Bugün 6 Şubat… Asrın felaketinin üzerinden tam 2 yıl geçti. Sanki dün gibi hatırlatıyor kendisini. Malatya’daydım o gün. Gece saat 4.00 sularında yaşadığımız ilk sarsıntının ardından hepimiz bahçeye döküldük çil yavrusu gibi. Bir nev’i küçük kıyamet; dışarısı mahşer yeri gibi. Ama dedik ki, büyük sarsıntı geçti; daha ne olabilir ki? Hava da soğuk; lapa lapa kar yağıyor. Açık alan daha ne kadar mesken olabilir bize! Oturduğumuz binanın beşinci katına çıktık yeniden ve hayatımıza kaldığımız yerden devam edecektik güya. Büyük hata! Daha ve daha büyük yıkımın büyük habercisi, öğlen saatlerinde ‘ben daha gitmedim’ der gibi, zorla yeniden misafir etti kendisini. Ölüm gibi bir şeydi ama biz ölmedik o gün.

YIKIMIN GÖLGESİNDE

Yeniden sokaklardayız… Ne yapacağımızı bilmeden dört dönüyoruz şehrin sokaklarında. Az evvel dimdik ayakta gördüğümüz binaların yerinde yeller esiyor. Toz duman her yer ve her yer her yerde. İlginç olan şu ki; yapımı henüz bitmiş binalar dayanaksızca, aşağıya doğru bıraktı kendini. Sen yenisin kendine gel, diyemeden kimse.
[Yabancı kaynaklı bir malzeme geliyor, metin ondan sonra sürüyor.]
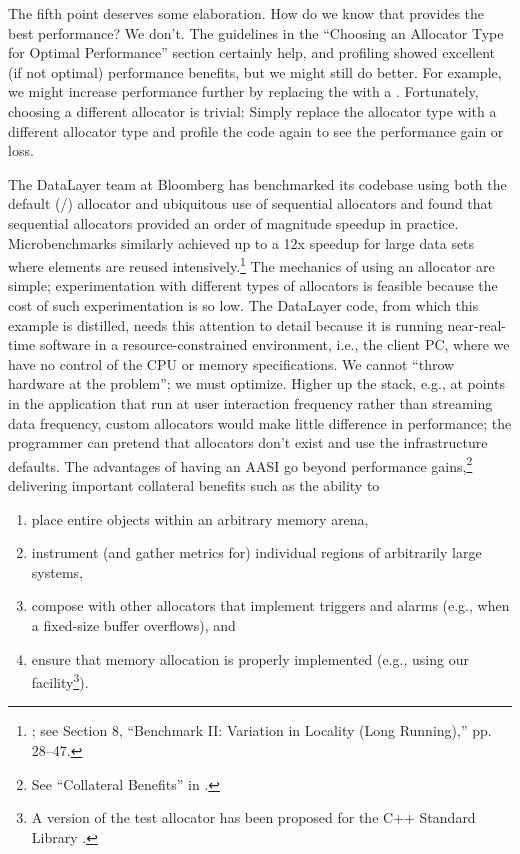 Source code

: The fifth point deserves some elaboration. How do we know that
 provides the best performance? We don’t. The
guidelines in the “Choosing an Allocator Type for Optimal Performance” section
certainly help, and profiling showed excellent (if not optimal) performance
benefits, but we might still do better. For example, we might increase
performance further by replacing the  with a
. Fortunately, choosing a different allocator is trivial:
Simply replace the allocator type with a different allocator type and profile the
code again to see the performance gain or loss.

The DataLayer team at Bloomberg has benchmarked its codebase using both
the default (/) allocator and ubiquitous use of sequential allocators
and found that sequential allocators provided an order of magnitude speedup
in practice. Microbenchmarks similarly achieved up to a 12x speedup for large
data sets where elements are reused intensively.\footnote{\cite{lakos16}; see Section 8, “Benchmark II: Variation
  in Locality (Long Running),” pp. 28–47.} The mechanics of using an
allocator are simple; experimentation with different types of allocators is
feasible because the cost of such experimentation is so low.
The DataLayer code, from which this example is distilled, needs this attention
to detail because it is running near-real-time software in a
resource-constrained environment, i.e., the client PC, where we have no control of the
CPU or memory specifications. We cannot “throw hardware at the problem”; we
must optimize. Higher up the stack, e.g., at points in the application that run
at user interaction frequency rather than streaming data frequency, custom
allocators would make little difference in performance; the programmer can
pretend that allocators don’t exist and use the infrastructure defaults.
The advantages of having an AASI go beyond performance gains,\footnote{See “Collateral Benefits” in \cite{halpern20a}.} delivering
important collateral benefits such as the ability to
\begin{enumerate}
\item place entire objects within an arbitrary memory arena,
\item instrument (and gather metrics for) individual regions of arbitrarily large
systems,
\item compose with other allocators that implement triggers and alarms (e.g.,
when a fixed-size buffer overflows), and
\item ensure that memory allocation is properly implemented (e.g., using our
 facility\footnote{A version of the test allocator has been proposed for the C++ Standard Library \cite{feher18}.}).
\end{enumerate}

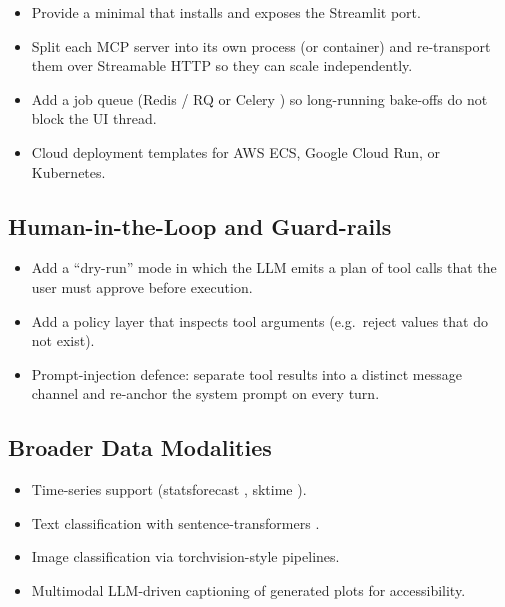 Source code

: \begin{itemize}[leftmargin=1.4em]
  \item \propd{} Provide a minimal  that installs
         and exposes the Streamlit port.
  \item \future{} Split each MCP server into its own process
        (or container) and re-transport them over Streamable HTTP
        \citep{mcpSpec2024} so they can scale independently.
  \item \future{} Add a job queue (Redis / RQ or Celery
        \citep{celery}) so long-running bake-offs do not block the
        UI thread.
  \item \future{} Cloud deployment templates for AWS ECS, Google
        Cloud Run, or Kubernetes.
\end{itemize}

\subsection{Human-in-the-Loop and Guard-rails}
\label{sec:future-hitl}

\begin{itemize}[leftmargin=1.4em]
  \item \propd{} Add a ``dry-run'' mode in which the LLM emits a
        plan of tool calls that the user must approve before
        execution.
  \item \propd{} Add a policy layer that inspects tool arguments
        (e.g.\ reject  values that do not
        exist).
  \item \future{} Prompt-injection defence: separate tool results
        into a distinct message channel and re-anchor the system
        prompt on every turn.
\end{itemize}

\subsection{Broader Data Modalities}
\label{sec:future-modality}

\begin{itemize}[leftmargin=1.4em]
  \item \future{} Time-series support (statsforecast
        \citep{statsforecast}, sktime \citep{sktime}).
  \item \future{} Text classification with sentence-transformers
        \citep{reimers2019sbert}.
  \item \future{} Image classification via torchvision-style
        pipelines.
  \item \future{} Multimodal LLM-driven captioning of generated
        plots for accessibility.
\end{itemize}

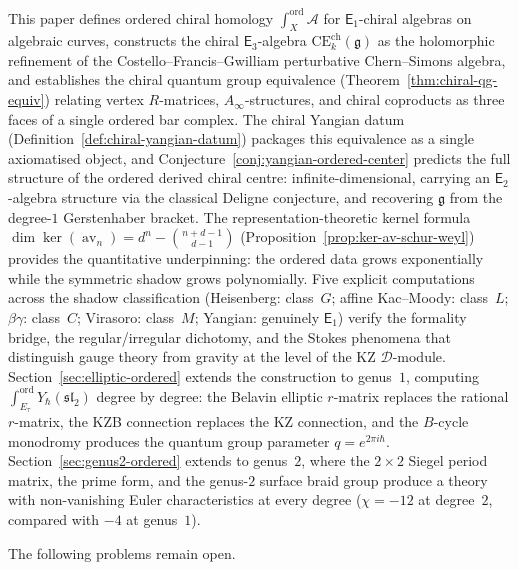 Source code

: \documentclass[11pt,reqno]{amsart}
\theoremstyle{definition}
\theoremstyle{remark}
\newcommand{\cA}{\mathcal{A}}
\newcommand{\cD}{\mathcal{D}}
\newcommand{\CE}{\mathrm{CE}}
\newcommand{\Ainf}{A_{\infty}}
\newcommand{\Eone}{\mathsf{E}_{1}}
\newcommand{\Etwo}{\mathsf{E}_{2}}
\newcommand{\Ethree}{\mathsf{E}_{3}}
\DeclareMathOperator{\av}{av}
\newcommand{\fg}{\mathfrak{g}}
\numberwithin{equation}{section}
\begin{document}
This paper defines ordered chiral homology
$\int_X^{\mathrm{ord}} \cA$ for $\Eone$-chiral algebras
on algebraic curves, constructs the chiral
$\Ethree$-algebra
$\CE^{\mathrm{ch}}_k(\fg)$ as the holomorphic
refinement of the Costello--Francis--Gwilliam perturbative
Chern--Simons algebra, and establishes the chiral quantum
group equivalence (Theorem~\ref{thm:chiral-qg-equiv})
relating vertex $R$-matrices, $\Ainf$-structures, and
chiral coproducts as three faces of a single ordered bar
complex.
The chiral Yangian datum
(Definition~\ref{def:chiral-yangian-datum}) packages
this equivalence as a single axiomatised object,
and Conjecture~\ref{conj:yangian-ordered-center} predicts
the full structure of the ordered derived chiral centre:
infinite-dimensional, carrying an $\Etwo$-algebra
structure via the classical Deligne conjecture, and
recovering $\fg$ from the degree-$1$ Gerstenhaber bracket.
The representation-theoretic kernel formula
$\dim\ker(\av_n) = d^n - \binom{n+d-1}{d-1}$
(Proposition~\ref{prop:ker-av-schur-weyl}) provides the
quantitative underpinning: the ordered data grows
exponentially while the symmetric shadow grows polynomially.
Five explicit computations across the shadow
classification (Heisenberg: class~$G$; affine Kac--Moody:
class~$L$; $\beta\gamma$: class~$C$; Virasoro:
class~$M$; Yangian: genuinely $\Eone$) verify the
formality bridge, the regular/irregular dichotomy,
and the Stokes phenomena that distinguish gauge theory
from gravity at the level of the KZ $\cD$-module.
Section~\ref{sec:elliptic-ordered} extends the construction
to genus~$1$, computing
$\int_{E_\tau}^{\mathrm{ord}} Y_\hbar(\mathfrak{sl}_2)$
degree by degree: the Belavin elliptic $r$-matrix replaces
the rational $r$-matrix, the KZB connection replaces the
KZ connection, and the $B$-cycle monodromy produces the
quantum group parameter $q = e^{2\pi i \hbar}$.
Section~\ref{sec:genus2-ordered} extends to genus~$2$,
where the $2 \times 2$ Siegel period matrix, the prime
form, and the genus-$2$ surface braid group produce a
theory with non-vanishing Euler characteristics at every
degree ($\chi = -12$ at degree~$2$, compared with $-4$ at
genus~$1$).

The following problems remain open.
\end{document}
Herkes müteahhit olmamalı sözü yeniden aklımıza mıh gibi kazındı. Defalarca yaşanan facialardan ders almayan tüccarlar, bilmeden ama çok farkında olarak ‘binlerce’ insanın mezarını hazırlamışlar ya! Ders aldılarsa ne ala diyeceğim ama alınan bir dersin bedeli bu kadar ağır mı olmalıydı?

İHMALLERİN BEDELİ

Hayatta kalanlar, şehrin ölüm kokan atmosferinde hayata tutunmaya çalıştılar. Amansızca kira zammı konusunda, kiracısına zulmeden ev sahipleri, aynı ateşin başında kiracısıyla çay içip ısındı ve gelen yardımlara ortak oldu. Yine ders aldık mı? Sanmam. “Hafıza-ı beşer nisyan ile maluldür” sözü beşeriyetin vicdanını ortaya koyuyor her defasında. Unutuyoruz, illa bir facia, bir dram bize hatırlatsın insanlığımızı diye direniyoruz. Hepimiz ordaydık ve kimse kimseden üstün değildi o anda. Az önce zengindin ve 40 saniye sonra hiçbir şeyin yoktu. Az evvel hayatta olan kaç bin insan artık nefes almıyordu. Biraz önce devam eden yaşam, belirsiz bir zaman dilimince kesintiye uğramıştı.

İNSANLIK VE UNUTKANLIK

Deprem diye bir gerçek var evet; defaten soğuk, acımasız yüzünü gösteren. Ama ne kadar hazırız olası bir depreme? Binalarımız ne kadar sağlam, alınan önlemler ne kadar yeterli? Deprem bir doğal afet ama onu bir felakete dönüştüren insan ihmali. Bilim insanları yıllardır uyarıyor, uzmanlar güvenli yapılaşmanın önemini vurguluyor. Ama biz ders alıyor muyuz? Kaçımız yaşadığı binanın sağlamlığını sorguluyor, kaçımız bir deprem çantası hazırlamış durumda?

HAZIR MIYIZ?

Felaketler kaçınılmaz olabilir ama kayıpları en aza indirmek elimizde. Depreme dayanıklı şehirler inşa etmek, rantı değil insan hayatını öncelemek, kuralları kağıt üstünde bırakmayıp uygulamak zorundayız. Çünkü bir sonraki sarsıntıda hafızamızın nisyan ile malul olduğunu hatırlamak yerine, tedbirlerimizin hayat kurtardığını görmek istiyoruz.